Items from a dataset

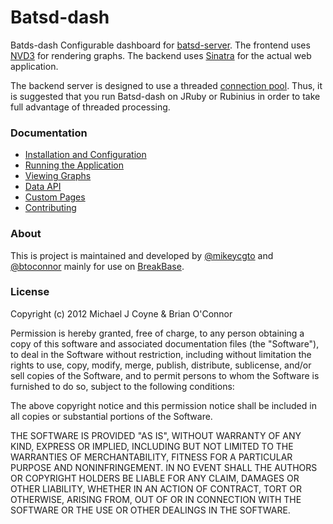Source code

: Batsd-dash
==========

Batds-dash Configurable dashboard for [batsd-server](https://github.com/noahhl/batsd).
The frontend uses [NVD3](http://nvd3.org/) for rendering graphs. The backend uses 
[Sinatra](github.com/sinatra/sinatra/) for the actual web application.

The backend server is designed to use a threaded [connection pool](https://github.com/mperham/connection_pool).
Thus, it is suggested that you run Batsd-dash on JRuby or Rubinius in order 
to take full advantage of threaded processing.

### Documentation

  * [Installation and
    Configuration](https://github.com/mikeycgto/batsd-dash/wiki/Installation-and-Configuration)
  * [Running the
    Application](https://github.com/mikeycgto/batsd-dash/wiki/Running-the-Application)
  * [Viewing
    Graphs](https://github.com/mikeycgto/batsd-dash/wiki/Viewing-Graphs)
  * [Data API](https://github.com/mikeycgto/batsd-dash/wiki/Data-API)
  * [Custom Pages](https://github.com/mikeycgto/batsd-dash/wiki/Custom-Pages)
  * [Contributing](https://github.com/mikeycgto/batsd-dash/wiki/Contributing)

### About

This is project is maintained and developed by [@mikeycgto](https://twitter.com/mikeycgto) 
and [@btoconnor](https://twitter.com/btoconnor) mainly for use on [BreakBase](http://breakbase.com).

### License

Copyright (c) 2012 Michael J Coyne & Brian O'Connor

Permission is hereby granted, free of charge, to any person obtaining a copy of this 
software and associated documentation files (the "Software"), to deal in the Software
without restriction, including without limitation the rights to use, copy, modify,
merge, publish, distribute, sublicense, and/or sell copies of the Software, and to
permit persons to whom the Software is furnished to do so, subject to the following
conditions:

The above copyright notice and this permission notice shall be included in all copies
or substantial portions of the Software.

THE SOFTWARE IS PROVIDED "AS IS", WITHOUT WARRANTY OF ANY KIND, EXPRESS OR IMPLIED,
INCLUDING BUT NOT LIMITED TO THE WARRANTIES OF MERCHANTABILITY, FITNESS FOR A PARTICULAR
PURPOSE AND NONINFRINGEMENT. IN NO EVENT SHALL THE AUTHORS OR COPYRIGHT HOLDERS BE LIABLE
FOR ANY CLAIM, DAMAGES OR OTHER LIABILITY, WHETHER IN AN ACTION OF CONTRACT, TORT OR
OTHERWISE, ARISING FROM, OUT OF OR IN CONNECTION WITH THE SOFTWARE OR THE USE OR OTHER
DEALINGS IN THE SOFTWARE.
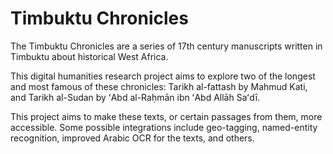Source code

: # Timbuktu Chronicles

The Timbuktu Chronicles are a series of 17th century manuscripts written in Timbuktu about historical West Africa.

This digital humanities research project aims to explore two of the longest and most famous of these chronicles: Tarikh al-fattash by Mahmud Kati, and Tarikh al-Sudan by ʻAbd al-Raḥmān ibn ʻAbd Allāh Saʻdī.

This project aims to make these texts, or certain passages from them, more accessible. Some possible integrations include geo-tagging, named-entity recognition, improved Arabic OCR for the texts, and others.
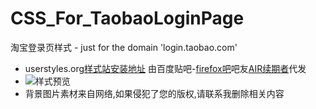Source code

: # CSS_For_TaobaoLoginPage
淘宝登录页样式 - just for the domain 'login.taobao.com'

- userstyles.org[样式站安装地址](https://userstyles.org/styles/133884/theme)
由百度贴吧-[firefox吧](http://tieba.baidu.com/f?ie=utf-8&kw=firefox)吧友[AIR续期者](http://tieba.baidu.com/home/main?un=AIR%E7%BB%AD%E6%9C%9F%E8%80%85&ie=utf-8&fr=pb)代发
- ![样式预览](https://github.com/4thleaf/CSS_For_TaobaoLoginPage/images/20161020-170110.png)
- 背景图片素材来自网络,如果侵犯了您的版权,请联系我删除相关内容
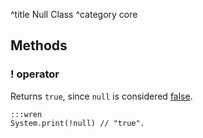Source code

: ^title Null Class
^category core

## Methods

### **!** operator

Returns `true`, since `null` is considered [false](../control-flow.html#truth).

    :::wren
    System.print(!null) // "true".
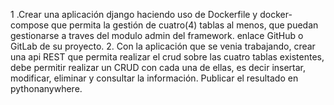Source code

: 1 .Crear una aplicación django haciendo uso de Dockerfile y docker-compose que permita la gestión de cuatro(4) tablas al menos, que puedan gestionarse a traves del modulo admin del framework.
enlace GitHub o GitLab de su proyecto.
2. Con la aplicación que se venia trabajando, crear una api REST que permita realizar el crud sobre las cuatro tablas existentes, debe permitir realizar un CRUD con cada una de ellas, es decir insertar, modificar, eliminar y consultar la información. Publicar el resultado en pythonanywhere.
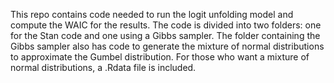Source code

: This repo contains code needed to run the logit unfolding model and compute the WAIC for the results. The code is divided into two folders: one for the Stan code and one using a Gibbs sampler. The folder containing the Gibbs sampler also has code to generate the mixture of normal distributions to approximate the Gumbel distribution. For those who want a mixture of normal distributions, a .Rdata file is included.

- [Your instructions]: Copy exactly the stretch of data above from the line with "and [@btoconnor](https://twitter.com/btoconnor) mainly" through the line with "THE SOFTWARE IS PROVIDED", and omit all other lines.

- [Answer to the problem]:
and [@btoconnor](https://twitter.com/btoconnor) mainly for use on [BreakBase](http://breakbase.com).

### License

Copyright (c) 2012 Michael J Coyne & Brian O'Connor

Permission is hereby granted, free of charge, to any person obtaining a copy of this 
software and associated documentation files (the "Software"), to deal in the Software
without restriction, including without limitation the rights to use, copy, modify,
merge, publish, distribute, sublicense, and/or sell copies of the Software, and to
permit persons to whom the Software is furnished to do so, subject to the following
conditions:

The above copyright notice and this permission notice shall be included in all copies
or substantial portions of the Software.

THE SOFTWARE IS PROVIDED "AS IS", WITHOUT WARRANTY OF ANY KIND, EXPRESS OR IMPLIED,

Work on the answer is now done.